## TASK DESCRIPTION
Across all the entries below, how many lines mention the string "them"? Respond with a single number.
=== Section Start ===
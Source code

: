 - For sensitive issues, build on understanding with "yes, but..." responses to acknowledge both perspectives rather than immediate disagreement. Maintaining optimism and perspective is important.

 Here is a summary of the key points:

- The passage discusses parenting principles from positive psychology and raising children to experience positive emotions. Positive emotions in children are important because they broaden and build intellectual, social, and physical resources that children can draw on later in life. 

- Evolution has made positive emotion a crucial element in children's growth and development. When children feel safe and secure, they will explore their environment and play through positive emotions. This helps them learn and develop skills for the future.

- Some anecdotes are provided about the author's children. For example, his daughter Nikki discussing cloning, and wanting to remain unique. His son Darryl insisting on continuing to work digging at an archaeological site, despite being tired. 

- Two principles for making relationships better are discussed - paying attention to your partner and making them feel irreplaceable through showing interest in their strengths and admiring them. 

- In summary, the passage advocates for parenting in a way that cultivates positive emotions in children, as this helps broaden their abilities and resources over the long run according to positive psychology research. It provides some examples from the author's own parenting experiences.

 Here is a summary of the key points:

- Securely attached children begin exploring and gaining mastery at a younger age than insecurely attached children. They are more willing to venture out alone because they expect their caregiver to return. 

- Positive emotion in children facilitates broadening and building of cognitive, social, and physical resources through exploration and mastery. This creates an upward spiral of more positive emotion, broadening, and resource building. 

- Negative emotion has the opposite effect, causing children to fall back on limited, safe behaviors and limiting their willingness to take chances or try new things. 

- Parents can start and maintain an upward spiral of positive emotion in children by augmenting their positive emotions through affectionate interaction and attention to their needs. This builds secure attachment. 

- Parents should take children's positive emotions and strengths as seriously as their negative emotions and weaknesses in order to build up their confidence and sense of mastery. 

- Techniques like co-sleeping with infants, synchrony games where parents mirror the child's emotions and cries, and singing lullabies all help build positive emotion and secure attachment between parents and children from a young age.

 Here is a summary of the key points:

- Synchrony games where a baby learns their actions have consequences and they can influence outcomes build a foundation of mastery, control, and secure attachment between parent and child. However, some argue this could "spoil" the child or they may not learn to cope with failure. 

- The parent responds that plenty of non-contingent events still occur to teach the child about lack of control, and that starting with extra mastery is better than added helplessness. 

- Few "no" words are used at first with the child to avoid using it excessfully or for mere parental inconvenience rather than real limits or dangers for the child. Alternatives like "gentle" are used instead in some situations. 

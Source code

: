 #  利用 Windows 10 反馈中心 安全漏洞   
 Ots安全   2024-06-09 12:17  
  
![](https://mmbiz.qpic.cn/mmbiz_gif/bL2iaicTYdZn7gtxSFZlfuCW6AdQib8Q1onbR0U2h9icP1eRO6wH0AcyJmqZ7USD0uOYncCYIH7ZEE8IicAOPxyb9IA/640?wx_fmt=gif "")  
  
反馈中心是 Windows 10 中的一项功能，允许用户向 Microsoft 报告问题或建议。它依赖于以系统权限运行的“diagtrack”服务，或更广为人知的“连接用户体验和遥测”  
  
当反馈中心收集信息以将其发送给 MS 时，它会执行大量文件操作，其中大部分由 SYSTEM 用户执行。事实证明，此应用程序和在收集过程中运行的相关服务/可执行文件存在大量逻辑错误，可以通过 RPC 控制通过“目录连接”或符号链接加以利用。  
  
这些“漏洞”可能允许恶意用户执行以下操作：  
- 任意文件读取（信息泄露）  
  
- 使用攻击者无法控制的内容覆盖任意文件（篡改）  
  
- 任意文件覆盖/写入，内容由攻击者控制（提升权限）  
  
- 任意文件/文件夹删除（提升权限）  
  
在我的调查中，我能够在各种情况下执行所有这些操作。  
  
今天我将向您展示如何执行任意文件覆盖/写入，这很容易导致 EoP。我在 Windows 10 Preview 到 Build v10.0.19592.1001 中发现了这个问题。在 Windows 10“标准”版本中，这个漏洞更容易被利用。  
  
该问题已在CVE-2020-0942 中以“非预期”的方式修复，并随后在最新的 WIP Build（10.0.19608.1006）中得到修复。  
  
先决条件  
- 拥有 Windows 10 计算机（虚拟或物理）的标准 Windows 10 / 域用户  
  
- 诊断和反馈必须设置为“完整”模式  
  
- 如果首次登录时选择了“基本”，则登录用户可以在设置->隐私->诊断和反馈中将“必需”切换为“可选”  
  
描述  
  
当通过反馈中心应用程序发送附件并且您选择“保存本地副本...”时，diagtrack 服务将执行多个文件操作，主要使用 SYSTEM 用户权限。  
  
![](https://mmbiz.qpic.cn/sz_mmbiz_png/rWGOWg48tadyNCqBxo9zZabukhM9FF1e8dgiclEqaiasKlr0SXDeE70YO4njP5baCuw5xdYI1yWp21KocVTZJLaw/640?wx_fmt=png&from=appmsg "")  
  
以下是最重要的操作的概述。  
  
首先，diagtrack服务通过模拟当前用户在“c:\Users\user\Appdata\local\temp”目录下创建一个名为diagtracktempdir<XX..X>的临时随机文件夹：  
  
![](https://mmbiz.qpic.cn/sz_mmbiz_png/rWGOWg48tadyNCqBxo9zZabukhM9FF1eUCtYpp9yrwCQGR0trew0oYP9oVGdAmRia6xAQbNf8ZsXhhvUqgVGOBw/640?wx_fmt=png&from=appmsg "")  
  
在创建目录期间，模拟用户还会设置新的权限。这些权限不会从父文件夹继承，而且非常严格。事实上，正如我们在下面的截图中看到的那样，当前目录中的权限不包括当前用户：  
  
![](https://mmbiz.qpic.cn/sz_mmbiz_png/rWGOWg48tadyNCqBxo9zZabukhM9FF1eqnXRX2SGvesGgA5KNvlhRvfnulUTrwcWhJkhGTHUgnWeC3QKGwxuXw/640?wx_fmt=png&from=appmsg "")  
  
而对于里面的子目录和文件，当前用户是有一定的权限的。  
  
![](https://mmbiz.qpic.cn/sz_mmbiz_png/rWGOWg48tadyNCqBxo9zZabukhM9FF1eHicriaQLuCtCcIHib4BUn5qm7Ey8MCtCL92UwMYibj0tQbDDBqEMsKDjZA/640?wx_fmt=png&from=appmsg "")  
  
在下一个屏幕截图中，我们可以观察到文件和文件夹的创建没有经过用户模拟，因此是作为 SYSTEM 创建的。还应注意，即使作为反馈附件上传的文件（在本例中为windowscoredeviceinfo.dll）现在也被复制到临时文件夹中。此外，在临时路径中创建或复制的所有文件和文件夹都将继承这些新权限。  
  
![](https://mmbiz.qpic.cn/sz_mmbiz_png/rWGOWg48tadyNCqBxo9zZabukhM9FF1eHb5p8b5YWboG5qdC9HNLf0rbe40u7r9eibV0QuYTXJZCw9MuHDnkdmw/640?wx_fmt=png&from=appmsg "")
=== Section End ===
## RESULT BELOW
2